En ce qui concerne la transparence de la vie parlementaire et la probité des élus, le projet gouvernemental répond à des préventions répétées depuis plusieurs années par le Groupe d’Etats contre la corruption (Greco) du Conseil de l’Europe. Gianluca Esposito, secrétaire exécutif de l’organisation, salue ainsi les intentions exprimées par Paris avec ce projet de loi, « tant dans les sujets abordés que dans la façon dont ils sont traités ».

Dans un rapport de contrôle sur la France signé en mars 2016, le Greco prenait soin de réitérer sa recommandation pour que « les conditions de recours aux collaborateurs et assistants parlementaires ainsi que l’indemnité représentative de frais de mandat et le dispositif de la réserve parlementaire soient réformés en profondeur afin de garantir la transparence, la responsabilité et le contrôle de ces ressources ».

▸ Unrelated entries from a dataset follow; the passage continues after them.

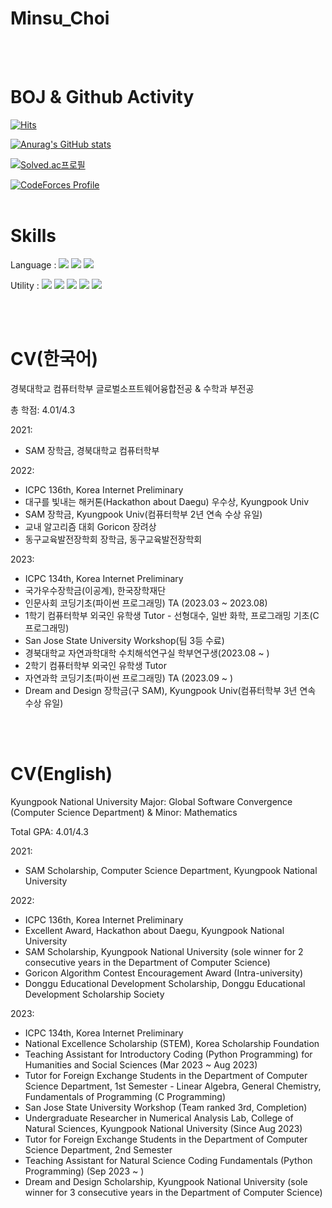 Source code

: # Minsu_Choi

<br><br>

# BOJ & Github Activity
[![Hits](https://hits.seeyoufarm.com/api/count/incr/badge.svg?url=https%3A%2F%2Fgithub.com%2FMinsuchoi-1999&count_bg=%2379C83D&title_bg=%23555555&icon=&icon_color=%23E7E7E7&title=hits&edge_flat=false)](https://hits.seeyoufarm.com)

[![Anurag's GitHub stats](https://github-readme-stats.vercel.app/api?username=Minsuchoi-1999&show_icons=true&theme=radical)](https://github.com/anuraghazra/github-readme-stats)

[![Solved.ac프로필](http://mazassumnida.wtf/api/v2/generate_badge?boj=minsu_choi)](https://solved.ac/minsu_choi)

[![CodeForces Profile](https://cf.leed.at?id=minsu_choi)](https://codeforces.com/profile/minsu_choi)
<br><br>


# Skills

Language : 
<img src="https://img.shields.io/badge/C-A8B9CC?style=for-the-badge&logo=C&logoColor=white">
<img src="https://img.shields.io/badge/C++-00599C?style=for-the-badge&logo=C++&logoColor=white">
<img src="https://img.shields.io/badge/Python-3776AB?style=for-the-badge&logo=Python&logoColor=white">

Utility : 
<img src="https://img.shields.io/badge/Git-F05032?style=for-the-badge&logo=Git&logoColor=white">
<img src="https://img.shields.io/badge/Docker-2496ED?style=for-the-badge&logo=Docker&logoColor=white">
<img src="https://img.shields.io/badge/Ubuntu-E95420?style=for-the-badge&logo=Ubuntu&logoColor=white">
<img src="https://img.shields.io/badge/Eclipse IDE-2C2255?style=for-the-badge&logo=Eclipse IDE&logoColor=white">
<img src="https://img.shields.io/badge/Sourcetree-0052CC?style=for-the-badge&logo=Sourcetree&logoColor=white">

<br><br>


# CV(한국어)

경북대학교 컴퓨터학부 글로벌소프트웨어융합전공 & 수학과 부전공

총 학점: 4.01/4.3

2021:
- SAM 장학금, 경북대학교 컴퓨터학부

2022:
- ICPC 136th, Korea Internet Preliminary
- 대구를 빛내는 해커톤(Hackathon about Daegu) 우수상, Kyungpook Univ
- SAM 장학금, Kyungpook Univ(컴퓨터학부 2년 연속 수상 유일)
- 교내 알고리즘 대회 Goricon 장려상
- 동구교육발전장학회 장학금, 동구교육발전장학회

2023:
- ICPC 134th, Korea Internet Preliminary
- 국가우수장학금(이공계), 한국장학재단
- 인문사회 코딩기초(파이썬 프로그래밍) TA (2023.03 ~ 2023.08)
- 1학기 컴퓨터학부 외국인 유학생 Tutor - 선형대수, 일반 화학, 프로그래밍 기초(C 프로그래밍)
- San Jose State University Workshop(팀 3등 수료)
- 경북대학교 자연과학대학 수치해석연구실 학부연구생(2023.08 ~ )
- 2학기 컴퓨터학부 외국인 유학생 Tutor
- 자연과학 코딩기초(파이썬 프로그래밍) TA (2023.09 ~ )
- Dream and Design 장학금(구 SAM), Kyungpook Univ(컴퓨터학부 3년 연속 수상 유일)

<br><br>


# CV(English)

Kyungpook National University
Major: Global Software Convergence (Computer Science Department) & Minor: Mathematics

Total GPA: 4.01/4.3

2021:
- SAM Scholarship, Computer Science Department, Kyungpook National University

2022: 
- ICPC 136th, Korea Internet Preliminary
- Excellent Award, Hackathon about Daegu, Kyungpook National University
- SAM Scholarship, Kyungpook National University (sole winner for 2 consecutive years in the Department of Computer Science)
- Goricon Algorithm Contest Encouragement Award (Intra-university)
- Donggu Educational Development Scholarship, Donggu Educational Development Scholarship Society

2023:
- ICPC 134th, Korea Internet Preliminary
- National Excellence Scholarship (STEM), Korea Scholarship Foundation
- Teaching Assistant for Introductory Coding (Python Programming) for Humanities and Social Sciences (Mar 2023 ~ Aug 2023)
- Tutor for Foreign Exchange Students in the Department of Computer Science Department, 1st Semester - Linear Algebra, General Chemistry, Fundamentals of Programming (C Programming)
- San Jose State University Workshop (Team ranked 3rd, Completion)
- Undergraduate Researcher in Numerical Analysis Lab, College of Natural Sciences, Kyungpook National University (Since Aug 2023)
- Tutor for Foreign Exchange Students in the Department of Computer Science Department, 2nd Semester
- Teaching Assistant for Natural Science Coding Fundamentals (Python Programming) (Sep 2023 ~ )
- Dream and Design Scholarship, Kyungpook National University (sole winner for 3 consecutive years in the Department of Computer Science)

Le projet de loi, qui sera débattu au Parlement dans les prochaines semaines, prévoit la suppression pure et simple de la réserve parlementaire, l’interdiction des emplois familiaux par les élus, et le remplacement des indemnités représentatives de frais de mandat par un remboursement sur la base de justificatifs que les députés et sénateurs devront fournir. Le Greco n’en demandait pas tant.

Des mesures extrêmement rigoureuses que le Conseil d’Etat estime justifiées « par l’objectif d’intérêt général » du projet. Dans son avis au gouvernement, que Le Monde a pu consulter, l’institution précise même la portée de l’interdiction faite aux élus d’employer un membre de leur famille : seront concernés le conjoint de l’élu ; ses parents, enfants, frères et sœurs ainsi que les conjoints de ceux-ci ; ses grands-parents, ses petits-enfants et ses neveux et nièces ; les parents, enfants et frères et sœurs de son conjoint. Ainsi délimitée, cette interdiction est destinée à combattre ce que M. Bayrou dénonce comme des pratiques revenant à s’octroyer des compléments de revenus par le biais d’emplois familiaux.

En matière de gestion des conflits d’intérêts, la méthode douce choisie par M. Bayrou de confier le soin à chaque Assemblée de se doter de ses règles sous le contrôle d’une commission de déontologie, est également approuvée par le Conseil d’Etat. Il ne paraît pas nécessaire d’aller jusqu’à une externalisation de la gestion des conflits d’intérêts, par exemple par la Haute Autorité pour la transparence de la vie publique. Selon M. Esposito, du Greco, « les conflits d’intérêts ne sont pas en soi un acte de corruption, l’important est d’avoir des règles préventives avec un système de gestion où l’on sait qui est saisi lorsque apparaît une situation susceptible de constituer un problème ».

« Indépendance totale pour les parquets »

Le Conseil d’Etat valide ainsi l’essentiel du projet de réforme défendu par le ministre de la justice. Toutefois, à côté de sévères critiques contre la proposition de création d’une « banque de la démocratie », l’institution du Palais-Royal rejette purement et simplement deux mesures du texte de loi en raison d’un risque d’inconstitutionnalité. Tout d’abord l’idée d’imposer aux grands partis, au-delà d’un certain seuil de fonds publics attribués, de séparer la fonction d’ordonnateur des dépenses de celle du payeur. Cette mesure serait contraire à la liberté de s’organiser garantie aux partis par l’article 4 de la Constitution.

Enfin, M. Bayrou proposait que les comptes de ces mêmes partis politiques soient certifiés par les magistrats de la Cour des comptes. L’avis du Palais-Royal estime cette disposition contraire à la liberté d’entreprendre, car elle écarte sans raison valable les commissaires aux comptes de ce marché.

Il reste un point noir dans le dispositif français : l’indépendance de la justice. « Malgré des avancées substantielles, la France doit donner plus d’indépendance aux parquets, voire une indépendance totale », plaide Patrick Moulette, le chef de la division de lutte contre la corruption de l’OCDE. M. Bayrou promet de s’attaquer à ce sujet après l’été. Les textes seront alors aux standards internationaux. Il n’y aura plus qu’à les mettre en œuvre.